From types of arguments we can see that SYM2ID turns VALUE into long, as usual lets look at definition:

#define SYM2ID(x) RSHIFT((unsigned long)(x),RUBY_SPECIAL_SHIFT)

We are bit shifting VALUE pointer and casting it to 32 bit long.

26 index = (id % SYM_PROC_CACHE_SIZE) << 1;
27
28 aryp = RARRAY_PTR(sym_proc_cache);
29 if (aryp[index] == sym) {
30     return aryp[index + 1];
31 }

Here we are hashing id to integer from 0 to SYM_PROC_CACHE_SIZE and then doubling result. Again from the name and types we can understand that macro RARRAY_PTR takes Ruby array and gives us a pointer to an underlying C array.

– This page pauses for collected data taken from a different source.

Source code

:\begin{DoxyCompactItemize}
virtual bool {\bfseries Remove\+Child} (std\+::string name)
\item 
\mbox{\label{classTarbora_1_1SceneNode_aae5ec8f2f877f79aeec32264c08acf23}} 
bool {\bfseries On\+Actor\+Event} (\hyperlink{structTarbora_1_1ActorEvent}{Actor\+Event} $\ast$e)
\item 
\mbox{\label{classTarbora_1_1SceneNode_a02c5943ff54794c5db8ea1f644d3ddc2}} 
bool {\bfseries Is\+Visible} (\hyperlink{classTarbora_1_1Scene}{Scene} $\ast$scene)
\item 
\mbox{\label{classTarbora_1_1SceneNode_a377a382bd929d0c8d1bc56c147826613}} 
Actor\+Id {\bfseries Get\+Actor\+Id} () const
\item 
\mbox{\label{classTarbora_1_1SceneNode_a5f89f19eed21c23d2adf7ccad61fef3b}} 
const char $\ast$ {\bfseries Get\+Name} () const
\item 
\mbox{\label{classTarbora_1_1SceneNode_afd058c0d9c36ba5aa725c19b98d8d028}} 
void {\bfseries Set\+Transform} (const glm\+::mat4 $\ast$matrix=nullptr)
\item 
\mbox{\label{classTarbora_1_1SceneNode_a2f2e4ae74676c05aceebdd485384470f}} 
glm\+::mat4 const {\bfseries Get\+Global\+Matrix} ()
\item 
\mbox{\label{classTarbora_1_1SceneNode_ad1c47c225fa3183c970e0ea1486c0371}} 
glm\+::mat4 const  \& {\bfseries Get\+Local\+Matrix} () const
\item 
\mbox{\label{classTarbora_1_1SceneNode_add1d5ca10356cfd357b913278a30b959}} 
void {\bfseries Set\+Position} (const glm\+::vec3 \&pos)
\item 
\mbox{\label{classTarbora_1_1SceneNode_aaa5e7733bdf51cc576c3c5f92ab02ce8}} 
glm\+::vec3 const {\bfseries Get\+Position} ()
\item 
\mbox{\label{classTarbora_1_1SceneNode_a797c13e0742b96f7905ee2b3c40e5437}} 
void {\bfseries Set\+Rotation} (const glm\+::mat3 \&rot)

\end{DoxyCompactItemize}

Now we are checking our cache for hit, comparing pointers aryp and self. We can do this because symbols never go away once created, so they have constant addresses. In case of hit we return next element in array. So we see that aryp is used as simple list of pairs where even elements are keys storing hashed indexes and odd elements are cache values storing procs.

32 else {
33     proc = rb_proc_new(sym_call, (VALUE)id);
34     aryp[index] = sym;
35     aryp[index + 1] = proc;
36     return proc;
37 }

If cache fails, we create new proc with rb_proc_new passing function sym_call and id containing hash of the symbol. And then update cache with new proc. We will not ivestigate for now how rb_proc_new works, because it would require us to jump into the VM code, which is a topic for a few articles on its own. We will assume it just creates new proc using passed C function pointer.

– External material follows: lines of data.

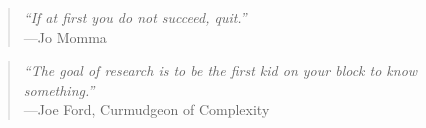 \vspace{2in}

\begin{quotation}
  {\it ``If at first you do not succeed, quit.''} \\
  \hspace*{1in}---Jo Momma
\end{quotation}

\vspace{1in}

\begin{quotation}
  {\it ``The goal of research is to be the first kid on your block to
    know something.''} \\ 
  \hspace*{1in}---Joe Ford, Curmudgeon of Complexity
\end{quotation}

In the end sym_to_proc doesn't do much work after all. It is just a caching wrapper for a new proc created with sym_call.

Digging deeper

Now lets look at sym_call body (I reformatted the code to fit page width):

 1 static VALUE
 2 sym_call(VALUE args,
 3           VALUE sym,
 4           int argc,
 5           VALUE *argv,
 6           VALUE passed_proc)
 7 {
 8     VALUE obj;
 9
10     if (argc < 1) {
11         rb_raise(rb_eArgError, "no receiver given");
12     }
13     obj = argv[0];
14     return rb_funcall_with_block(obj,
15                                  (ID)sym,
16                                  argc - 1,
17                                  argv + 1,
18                                  passed_proc);
19 }

Type signature tells us that function takes a few VALUE objects and a pointer to array of VALUEs with length argc.

10 if (argc < 1) {
11     rb_raise(rb_eArgError, "no receiver given");
12 }

Function body checks that there is at least one argument and raises InvalidArgumentsError.

13 obj = argv[0];
14 return rb_funcall_with_block(obj,
15                                (ID)sym,
16                                argc - 1,
17                                argv + 1,
18                                passed_proc);

Safe guess is that we call function sym on object obj, passing some arguments and block to it. rb_funcall_with_block type signature:

VALUE
rb_funcall_with_block(VALUE recv,
                        ID mid,
                        int argc,
                        const VALUE *argv,
                        VALUE pass_procval);

Argument names in function declaration are consistent with our hypothesis. Method id (mid) is passed using an ID type:

typedef unsigned long ID;

It's just a long integer. In our function we got it from sym_to_proc.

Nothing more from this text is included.